Produced from 95% Mourvèdre and 5% Grenache, the wine shows the telltale strength of its appellation. But Pibarnon is at once more complete and more graceful than its neighbouring Bandols. The secret is its unique location. At 300 meters above sea-level it is the highest property in the appellation. Its vineyards are comprised of steep-sided bowl-like valleys and sculpted terraces. Here, the sun-loving Mourvèdre flourishes with excellent drainage ensuring adequate hydration, and the winds of the mistral to drive off unwelcome disease. Its gracefulness is said to come from the Triassic limestone that forms the soil.
The vines are trained en gobelet with four canes per vine. A single wire allows the canopy to be raised for aeration of the grapes. A green harvest takes place in July to reduce the yield to 35-40 hl/ha. A light treatment of manure is the only fertiliser. The harvest is by hand, using small boxes.
Vinification is modified traditional. The wines are made in the tank with all the grape varieties fermenting together. For the red, one third to one half will be destalked. Only vines ten years or older are allowed for the red wine. Fermentation usually takes place at 92F. Tanks are punched over daily. Cuvaisons up to three weeks. Press-wine and free-run wine are blended, and malolactic fermentation takes place in cask. No new wood is used, and the wine is racked four times over the next 18 months. A final blending, a fining (no filtration) and all the wine is bottled at once.
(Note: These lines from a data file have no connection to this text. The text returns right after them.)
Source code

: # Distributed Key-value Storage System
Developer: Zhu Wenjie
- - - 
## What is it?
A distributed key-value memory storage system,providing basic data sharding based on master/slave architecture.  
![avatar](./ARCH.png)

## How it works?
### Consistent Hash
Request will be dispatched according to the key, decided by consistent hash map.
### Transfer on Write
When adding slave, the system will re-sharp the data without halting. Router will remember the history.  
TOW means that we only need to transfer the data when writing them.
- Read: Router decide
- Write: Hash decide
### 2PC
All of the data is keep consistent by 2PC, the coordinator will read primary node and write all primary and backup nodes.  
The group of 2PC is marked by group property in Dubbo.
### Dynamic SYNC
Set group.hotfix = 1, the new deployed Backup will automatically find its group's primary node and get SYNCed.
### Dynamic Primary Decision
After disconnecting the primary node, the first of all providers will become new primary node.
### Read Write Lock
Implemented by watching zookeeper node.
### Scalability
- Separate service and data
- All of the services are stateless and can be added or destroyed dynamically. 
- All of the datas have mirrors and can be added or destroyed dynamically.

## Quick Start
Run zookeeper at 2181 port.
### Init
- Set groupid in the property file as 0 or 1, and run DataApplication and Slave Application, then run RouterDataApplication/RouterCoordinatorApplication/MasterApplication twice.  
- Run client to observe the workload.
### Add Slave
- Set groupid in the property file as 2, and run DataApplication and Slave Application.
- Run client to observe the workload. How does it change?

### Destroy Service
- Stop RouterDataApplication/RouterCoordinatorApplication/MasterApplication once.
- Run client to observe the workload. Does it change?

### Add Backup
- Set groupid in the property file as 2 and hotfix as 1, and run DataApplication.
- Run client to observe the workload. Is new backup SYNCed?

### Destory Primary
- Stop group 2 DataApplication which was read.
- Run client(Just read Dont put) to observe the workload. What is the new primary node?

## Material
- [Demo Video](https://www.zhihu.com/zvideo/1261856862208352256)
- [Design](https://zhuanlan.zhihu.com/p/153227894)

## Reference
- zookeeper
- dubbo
Since 2003 Eric has made a second red wine, Les Restanques, which comes from younger vines, and is made in a relatively more forward style.
The rosé is half Mourvèdre, half Cinsault, the former produced by saignée the latter by pressing. Vinified at 74-78F. Undergoes malolactic. Bottled in March or April.
The white undergoes cold racking and a long, cool fermentation, followed by malolactic.
Starting with the 2014 vintage, Eric has introduced a reserve rose: Nuances. 100% Mourvedre, released in the fall of the year following the vintage, so it receives more bottle ageing.